As then, so now: the film is “a bullet in the right place.”



“A Bullet in the Right Place”: On the 50th Anniversary of Lindsay Anderson’s “if....” By Alex Harvey . Los Angeles Review of Books, July 2, 2019.




1

COLLEGE HOUSE

Lindsay Anderson's If... has returned to cinema's for it's 50th anniversary and I was very excited to catch it on the big-screen - in a evocatively worn 35mm print - recently at the GFT as part of their Spirit of 68 season.

 On it's London premiere, in December 1968, the film looked to have bottled the fevered mood of the moment. It formed part of artistic statements that seemed to have the heavy shadows of the year's new stories at every turn, work such as Norman Mailer's The Armies of the Night in literature, Nigel Kneale's The Year of the Sex Olympics on UK television and, in white-hot run of album releases, The Beatles (AKA The White Album), Beggars Banquet, Waiting for the Sun and Electric Ladyland.

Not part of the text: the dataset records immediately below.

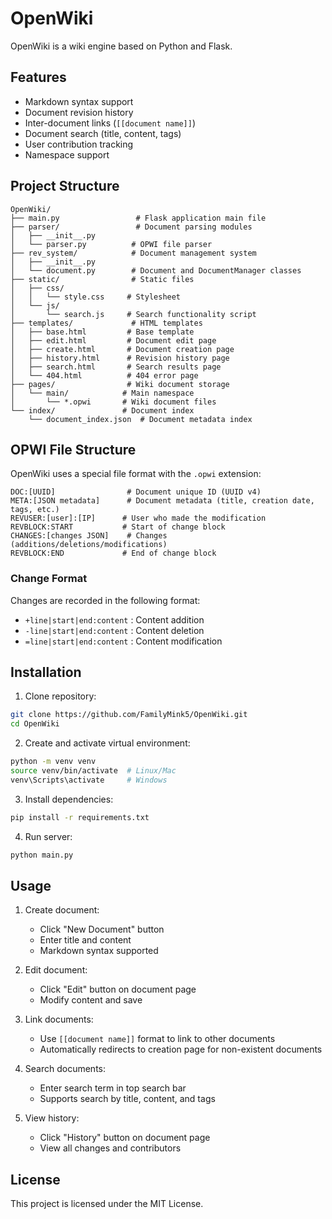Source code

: # OpenWiki

OpenWiki is a wiki engine based on Python and Flask.

## Features

- Markdown syntax support
- Document revision history
- Inter-document links (`[[document name]]`)
- Document search (title, content, tags)
- User contribution tracking
- Namespace support

## Project Structure

```
OpenWiki/
├── main.py                 # Flask application main file
├── parser/                 # Document parsing modules
│   ├── __init__.py
│   └── parser.py          # OPWI file parser
├── rev_system/            # Document management system
│   ├── __init__.py
│   └── document.py        # Document and DocumentManager classes
├── static/                # Static files
│   ├── css/
│   │   └── style.css     # Stylesheet
│   └── js/
│       └── search.js     # Search functionality script
├── templates/             # HTML templates
│   ├── base.html         # Base template
│   ├── edit.html         # Document edit page
│   ├── create.html       # Document creation page
│   ├── history.html      # Revision history page
│   ├── search.html       # Search results page
│   └── 404.html          # 404 error page
├── pages/                # Wiki document storage
│   └── main/            # Main namespace
│       └── *.opwi       # Wiki document files
└── index/               # Document index
    └── document_index.json  # Document metadata index
```

## OPWI File Structure

OpenWiki uses a special file format with the `.opwi` extension:

```
DOC:[UUID]                # Document unique ID (UUID v4)
META:[JSON metadata]      # Document metadata (title, creation date, tags, etc.)
REVUSER:[user]:[IP]      # User who made the modification
REVBLOCK:START           # Start of change block
CHANGES:[changes JSON]    # Changes (additions/deletions/modifications)
REVBLOCK:END             # End of change block
```

### Change Format

Changes are recorded in the following format:
- `+line|start|end:content` : Content addition
- `-line|start|end:content` : Content deletion
- `=line|start|end:content` : Content modification

## Installation

1. Clone repository:
```bash
git clone https://github.com/FamilyMink5/OpenWiki.git
cd OpenWiki
```

2. Create and activate virtual environment:
```bash
python -m venv venv
source venv/bin/activate  # Linux/Mac
venv\Scripts\activate     # Windows
```

3. Install dependencies:
```bash
pip install -r requirements.txt
```

4. Run server:
```bash
python main.py
```

## Usage

1. Create document:
   - Click "New Document" button
   - Enter title and content
   - Markdown syntax supported

2. Edit document:
   - Click "Edit" button on document page
   - Modify content and save

3. Link documents:
   - Use `[[document name]]` format to link to other documents
   - Automatically redirects to creation page for non-existent documents

4. Search documents:
   - Enter search term in top search bar
   - Supports search by title, content, and tags

5. View history:
   - Click "History" button on document page
   - View all changes and contributors

## License

This project is licensed under the MIT License.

This was creative that seemed to complement the turbulent 12 months that had seen student protests in America against the ongoing war in Vietnam, the May civil unrest by protesting students and striking workers in opposition with President de Gaulle's riot police, the Soviet Union's clashes in ruling Czechoslavakia and protests in spots as diverse as West Germany, Italy and Mexico.

2

COLLEGE

n the late 90's/early noughties, late-night film scheduling on BBC2 was extremely formative, a sort of de facto film school. The first time I saw If... was a late-night screening and watching it's bold and fresh approach to the school days theme and it's haunting final shot, was a very powerful experience and made me excited about investigating the more bold, adventurous film-making in British film history. For me, Lindsay Anderson will always be mentally tied to Powell & Pressburger. There is something shared in their dream-like visions of England, their fussiness and the heightened mood of the storytelling.

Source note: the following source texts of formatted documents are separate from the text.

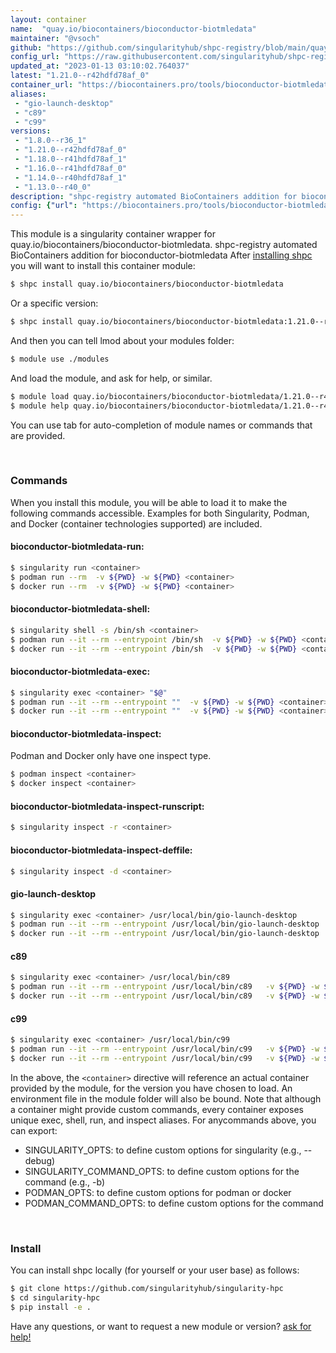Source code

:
 ```yaml
---
layout: container
name:  "quay.io/biocontainers/bioconductor-biotmledata"
maintainer: "@vsoch"
github: "https://github.com/singularityhub/shpc-registry/blob/main/quay.io/biocontainers/bioconductor-biotmledata/container.yaml"
config_url: "https://raw.githubusercontent.com/singularityhub/shpc-registry/main/quay.io/biocontainers/bioconductor-biotmledata/container.yaml"
updated_at: "2023-01-13 03:10:02.764037"
latest: "1.21.0--r42hdfd78af_0"
container_url: "https://biocontainers.pro/tools/bioconductor-biotmledata"
aliases:
 - "gio-launch-desktop"
 - "c89"
 - "c99"
versions:
 - "1.8.0--r36_1"
 - "1.21.0--r42hdfd78af_0"
 - "1.18.0--r41hdfd78af_1"
 - "1.16.0--r41hdfd78af_0"
 - "1.14.0--r40hdfd78af_1"
 - "1.13.0--r40_0"
description: "shpc-registry automated BioContainers addition for bioconductor-biotmledata"
config: {"url": "https://biocontainers.pro/tools/bioconductor-biotmledata", "maintainer": "@vsoch", "description": "shpc-registry automated BioContainers addition for bioconductor-biotmledata", "latest": {"1.21.0--r42hdfd78af_0": "sha256:25e38d11cfc4c8047c912c0ad460c6541557d290b4c6aa4c052cc9267f07d1f6"}, "tags": {"1.8.0--r36_1": "sha256:bbb4fcedf32cf4fd225bcb5daae06aa898a34d2aeb497b075b0cbf8534213d9a", "1.21.0--r42hdfd78af_0": "sha256:25e38d11cfc4c8047c912c0ad460c6541557d290b4c6aa4c052cc9267f07d1f6", "1.18.0--r41hdfd78af_1": "sha256:55f1403a712efdc614cc3bc589696442d29ef5e9ce4a19a5f80ad5c1969c9442", "1.16.0--r41hdfd78af_0": "sha256:f0204656f91be6efd456de5a7d8d815f5cc9831a9140909f83f60a0505faede9", "1.14.0--r40hdfd78af_1": "sha256:5d5a154ea2faf1f57fd1ffa01eb21b66b4b6c73cb364b9dbaa3640eaa6ecd8f4", "1.13.0--r40_0": "sha256:211410079f2bc9f052adcf68aa4a6e0689203ce8526c043e99d6e3d032706d54"}, "docker": "quay.io/biocontainers/bioconductor-biotmledata", "aliases": {"gio-launch-desktop": "/usr/local/bin/gio-launch-desktop", "c89": "/usr/local/bin/c89", "c99": "/usr/local/bin/c99"}}
---
```


This module is a singularity container wrapper for quay.io/biocontainers/bioconductor-biotmledata.
shpc-registry automated BioContainers addition for bioconductor-biotmledata
After [installing shpc](#install) you will want to install this container module:


```bash
$ shpc install quay.io/biocontainers/bioconductor-biotmledata
```

Or a specific version:

```bash
$ shpc install quay.io/biocontainers/bioconductor-biotmledata:1.21.0--r42hdfd78af_0
```

And then you can tell lmod about your modules folder:

```bash
$ module use ./modules
```

And load the module, and ask for help, or similar.

```bash
$ module load quay.io/biocontainers/bioconductor-biotmledata/1.21.0--r42hdfd78af_0
$ module help quay.io/biocontainers/bioconductor-biotmledata/1.21.0--r42hdfd78af_0
```

You can use tab for auto-completion of module names or commands that are provided.

<br>

### Commands

When you install this module, you will be able to load it to make the following commands accessible.
Examples for both Singularity, Podman, and Docker (container technologies supported) are included.

#### bioconductor-biotmledata-run:

```bash
$ singularity run <container>
$ podman run --rm  -v ${PWD} -w ${PWD} <container>
$ docker run --rm  -v ${PWD} -w ${PWD} <container>
```

#### bioconductor-biotmledata-shell:

```bash
$ singularity shell -s /bin/sh <container>
$ podman run --it --rm --entrypoint /bin/sh  -v ${PWD} -w ${PWD} <container>
$ docker run --it --rm --entrypoint /bin/sh  -v ${PWD} -w ${PWD} <container>
```

#### bioconductor-biotmledata-exec:

```bash
$ singularity exec <container> "$@"
$ podman run --it --rm --entrypoint ""  -v ${PWD} -w ${PWD} <container> "$@"
$ docker run --it --rm --entrypoint ""  -v ${PWD} -w ${PWD} <container> "$@"
```

#### bioconductor-biotmledata-inspect:

Podman and Docker only have one inspect type.

```bash
$ podman inspect <container>
$ docker inspect <container>
```

#### bioconductor-biotmledata-inspect-runscript:

```bash
$ singularity inspect -r <container>
```

#### bioconductor-biotmledata-inspect-deffile:

```bash
$ singularity inspect -d <container>
```


#### gio-launch-desktop

```bash
$ singularity exec <container> /usr/local/bin/gio-launch-desktop
$ podman run --it --rm --entrypoint /usr/local/bin/gio-launch-desktop   -v ${PWD} -w ${PWD} <container> -c " $@"
$ docker run --it --rm --entrypoint /usr/local/bin/gio-launch-desktop   -v ${PWD} -w ${PWD} <container> -c " $@"
```


#### c89

```bash
$ singularity exec <container> /usr/local/bin/c89
$ podman run --it --rm --entrypoint /usr/local/bin/c89   -v ${PWD} -w ${PWD} <container> -c " $@"
$ docker run --it --rm --entrypoint /usr/local/bin/c89   -v ${PWD} -w ${PWD} <container> -c " $@"
```


#### c99

```bash
$ singularity exec <container> /usr/local/bin/c99
$ podman run --it --rm --entrypoint /usr/local/bin/c99   -v ${PWD} -w ${PWD} <container> -c " $@"
$ docker run --it --rm --entrypoint /usr/local/bin/c99   -v ${PWD} -w ${PWD} <container> -c " $@"
```



In the above, the `<container>` directive will reference an actual container provided
by the module, for the version you have chosen to load. An environment file in the
module folder will also be bound. Note that although a container
might provide custom commands, every container exposes unique exec, shell, run, and
inspect aliases. For anycommands above, you can export:

 - SINGULARITY_OPTS: to define custom options for singularity (e.g., --debug)
 - SINGULARITY_COMMAND_OPTS: to define custom options for the command (e.g., -b)
 - PODMAN_OPTS: to define custom options for podman or docker
 - PODMAN_COMMAND_OPTS: to define custom options for the command

<br>

### Install

You can install shpc locally (for yourself or your user base) as follows:

```bash
$ git clone https://github.com/singularityhub/singularity-hpc
$ cd singularity-hpc
$ pip install -e .
```

Have any questions, or want to request a new module or version? [ask for help!](https://github.com/singularityhub/singularity-hpc/issues)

 Having been a co-founder of the 'Free Cinema' documentary movement in the previous decade, and been a key figure in CND, bohemian and Sight & Sound Magazine circles, Lindsay Anderson had followed his peer Karel Reisz in making a wider impact in the popular consciousness with a kitchen sink drama. Anderson's was This Sporting Life, featuring a working-class rugby player protagonist. This followed Reisz's earlier Saturday Night and Sunday Morning, which had kick-started this new voice - and trend - of British cinema. Anderson described Saturday Night and Sunday Morning as having 'changed the face of the British cinema overnight...it opened doors that had been nailed fast for 50 years.'  I feel that Reisz's film has an energy that the clumsier This Sporting Life can't match when watched in a modern context. During the making of The White Bus, his short form follow-up to This Sporting Life, Anderson was nurturing his next feature-length project.

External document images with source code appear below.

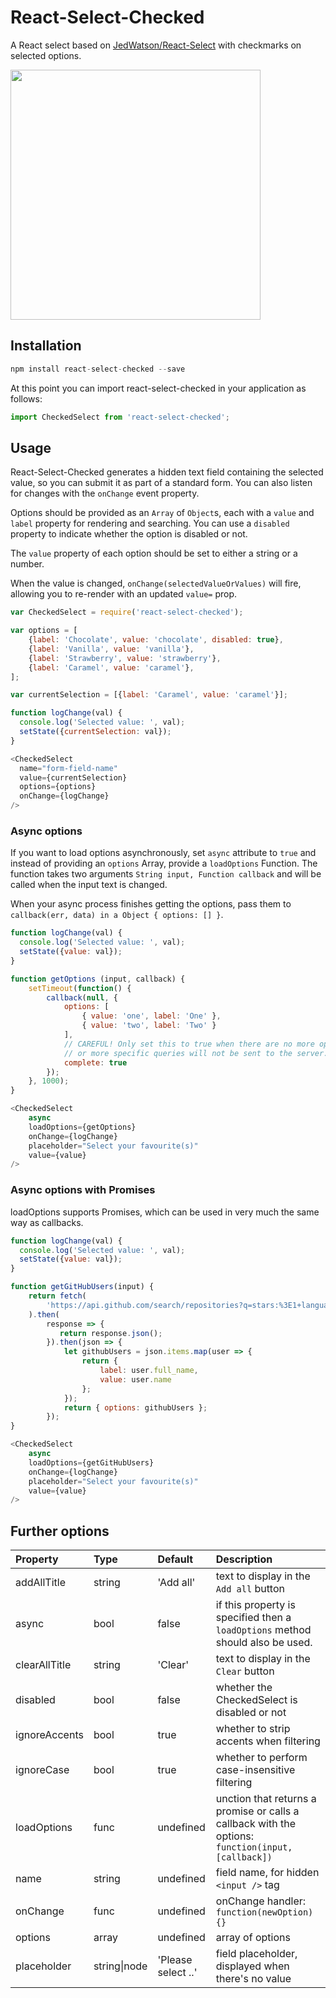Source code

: React-Select-Checked
====================

A React select based on [JedWatson/React-Select](http://jedwatson.github.io/react-select/) with checkmarks on selected options.

<img src="https://user-images.githubusercontent.com/2835281/32287328-bf65fdcc-bf30-11e7-980a-b297e1b8aa57.png" width="400">

## Installation

```javascript
npm install react-select-checked --save
```

At this point you can import react-select-checked in your application as follows:
```javascript
import CheckedSelect from 'react-select-checked';
```

## Usage

React-Select-Checked generates a hidden text field containing the selected value, so you can submit it as part of a standard form. You can also listen for changes with the `onChange` event property.

Options should be provided as an `Array` of `Object`s, each with a `value` and `label` property for rendering and searching. You can use a `disabled` property to indicate whether the option is disabled or not.

The `value` property of each option should be set to either a string or a number.

When the value is changed, `onChange(selectedValueOrValues)` will fire, allowing you to re-render with an updated `value=` prop.

```javascript
var CheckedSelect = require('react-select-checked');

var options = [
    {label: 'Chocolate', value: 'chocolate', disabled: true},
    {label: 'Vanilla', value: 'vanilla'},
    {label: 'Strawberry', value: 'strawberry'},
    {label: 'Caramel', value: 'caramel'},
];

var currentSelection = [{label: 'Caramel', value: 'caramel'}];

function logChange(val) {
  console.log('Selected value: ', val);
  setState({currentSelection: val});
}

<CheckedSelect
  name="form-field-name"
  value={currentSelection}
  options={options}
  onChange={logChange}
/>
```

### Async options

If you want to load options asynchronously, set `async` attribute to `true` and  instead of providing an `options` Array, 
provide a `loadOptions` Function.
The function takes two arguments `String input, Function callback` and will be called when the input text is changed.

When your async process finishes getting the options, pass them to `callback(err, data) in a Object { options: [] }`.

```javascript
function logChange(val) {
  console.log('Selected value: ', val);
  setState({value: val});
}

function getOptions (input, callback) {
    setTimeout(function() {
        callback(null, {
            options: [
                { value: 'one', label: 'One' },
                { value: 'two', label: 'Two' }
            ],
            // CAREFUL! Only set this to true when there are no more options,
            // or more specific queries will not be sent to the server.
            complete: true
        });
    }, 1000);
}

<CheckedSelect
    async
    loadOptions={getOptions}
    onChange={logChange}
    placeholder="Select your favourite(s)"
    value={value}
/>
```

### Async options with Promises

loadOptions supports Promises, which can be used in very much the same way as callbacks.

```javascript
function logChange(val) {
  console.log('Selected value: ', val);
  setState({value: val});
}

function getGitHubUsers(input) {
    return fetch(
        'https://api.github.com/search/repositories?q=stars:%3E1+language:javascript&sort=stars&order=desc&type=Repositories'
    ).then(
        response => {
           return response.json();
        }).then(json => {
            let githubUsers = json.items.map(user => {
                return {
                    label: user.full_name,
                    value: user.name
                };
            });
            return { options: githubUsers };
        });
}

<CheckedSelect
    async
    loadOptions={getGitHubUsers}
    onChange={logChange}
    placeholder="Select your favourite(s)"
    value={value}
/>
```
## Further options

| Property | Type | Default | Description |
|:---|:---|:---|:---|
| addAllTitle | string | 'Add all' | text to display in the `Add all` button |
| async | bool | false | if this property is specified then a `loadOptions` method should also be used. |
| clearAllTitle | string | 'Clear' | text to display in the `Clear` button |
| disabled | bool | false | whether the CheckedSelect is disabled or not |
| ignoreAccents | bool | true | whether to strip accents when filtering |
| ignoreCase | bool | true | whether to perform case-insensitive filtering |
| loadOptions | func | undefined | unction that returns a promise or calls a callback with the options: `function(input, [callback])` |
| name | string | undefined | field name, for hidden `<input />` tag |
| onChange | func | undefined | onChange handler: `function(newOption) {}` |
| options | array | undefined | array of options |
| placeholder | string\|node | 'Please select ..' | field placeholder, displayed when there's no value |
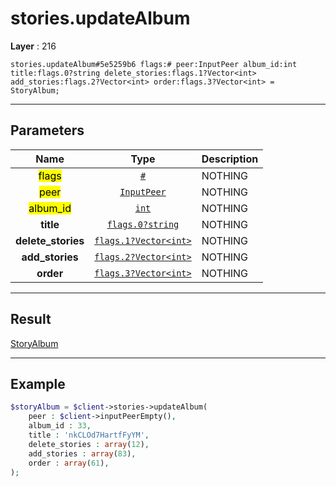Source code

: # stories.updateAlbum

**Layer** : 216

```tl
stories.updateAlbum#5e5259b6 flags:# peer:InputPeer album_id:int title:flags.0?string delete_stories:flags.1?Vector<int> add_stories:flags.2?Vector<int> order:flags.3?Vector<int> = StoryAlbum;
```

---

## Parameters

| Name | Type | Description |
| :---: | :---: | :--- |
| <mark>flags</mark> | [`#`](type/#) | NOTHING |
| <mark>peer</mark> | [`InputPeer`](type/InputPeer) | NOTHING |
| <mark>album_id</mark> | [`int`](type/int) | NOTHING |
| **title** | [`flags.0?string`](type/string) | NOTHING |
| **delete_stories** | [`flags.1?Vector<int>`](type/int) | NOTHING |
| **add_stories** | [`flags.2?Vector<int>`](type/int) | NOTHING |
| **order** | [`flags.3?Vector<int>`](type/int) | NOTHING |

---

## Result

[StoryAlbum](type/StoryAlbum)

---

## Example

```php
$storyAlbum = $client->stories->updateAlbum(
	peer : $client->inputPeerEmpty(),
	album_id : 33,
	title : 'nkCLOd7HartfFyYM',
	delete_stories : array(12),
	add_stories : array(83),
	order : array(61),
);
```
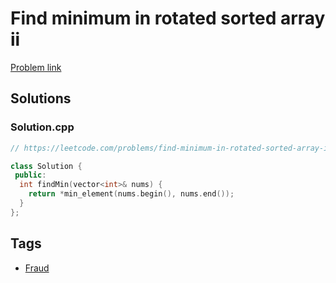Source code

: # Find minimum in rotated sorted array ii

[Problem link](https://leetcode.com/problems/find-minimum-in-rotated-sorted-array-ii)

## Solutions


### Solution.cpp
```cpp
// https://leetcode.com/problems/find-minimum-in-rotated-sorted-array-ii

class Solution {
 public:
  int findMin(vector<int>& nums) {
    return *min_element(nums.begin(), nums.end());
  }
};
```
## Tags

* [Fraud](/README.md#Fraud)
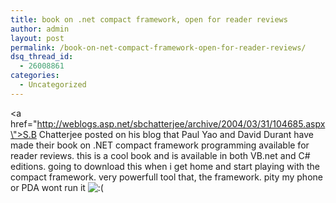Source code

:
 ```yaml
---
title: book on .net compact framework, open for reader reviews
author: admin
layout: post
permalink: /book-on-net-compact-framework-open-for-reader-reviews/
dsq_thread_id:
  - 26008861
categories:
  - Uncategorized
---
```

<a href=\"http://weblogs.asp.net/sbchatterjee/archive/2004/03/31/104685.aspx\">S.B Chatterjee posted on his blog that Paul Yao and David Durant have made their book on .NET compact framework programming</a> available for reader reviews. this is a cool book and is available in both VB.net and C# editions. going to download this when i get home and start playing with the compact framework. very powerfull tool that, the framework. pity my phone or PDA wont run it <img src="http://blog.lotas-smartman.net/wp-includes/images/smilies/icon_sad.gif" alt=":(" class="wp-smiley" />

Originally named Crusaders, David Sherwin's script had been shopped around since 1960. Anderson read it in 1966, and Sherwin's original co-writer John Howlett was otherwise engaged. This resulted in Sherwin and Anderson finessing the script towards a shooting draft. Sherwin and Anderson took courage from the 1933 short Zéro de conduite, directed by Jean Vigo. Contrasting the repressiveness of the school system with Vigo's artistic visual flair, it set a tone and imagery in Anderson's mind. If... would be far removed from deferential school-set tales with staid teacher-knows-best 'inspirational' plotting.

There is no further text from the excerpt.